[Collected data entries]
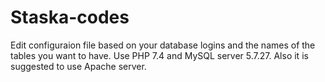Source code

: # Staska-codes
Edit configuraion file based on your database logins and the names of the tables you want to have.
Use PHP 7.4 and MySQL server 5.7.27.
Also it is suggested to use Apache server.

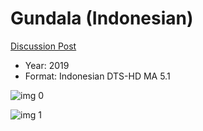 # Gundala (Indonesian)

[Discussion Post](https://www.avsforum.com/threads/bass-eq-for-filtered-movies.2995212/post-59973728)

* Year: 2019
* Format: Indonesian DTS-HD MA 5.1

![img 0](https://i.imgur.com/1irkXWG.jpg)

![img 1](https://i.imgur.com/or4hqVt.png)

> WHAT THE TASK REQUIRES: Write out all the records again, exactly, minus any pictures.

> ANSWER SPACE:
Source code

: # Staska-codes
Edit configuraion file based on your database logins and the names of the tables you want to have.
Use PHP 7.4 and MySQL server 5.7.27.
Also it is suggested to use Apache server.

 # Gundala (Indonesian)

[Discussion Post](https://www.avsforum.com/threads/bass-eq-for-filtered-movies.2995212/post-59973728)

* Year: 2019
* Format: Indonesian DTS-HD MA 5.1

![img 0](https://i.imgur.com/1irkXWG.jpg)

![img 1](https://i.imgur.com/or4hqVt.png)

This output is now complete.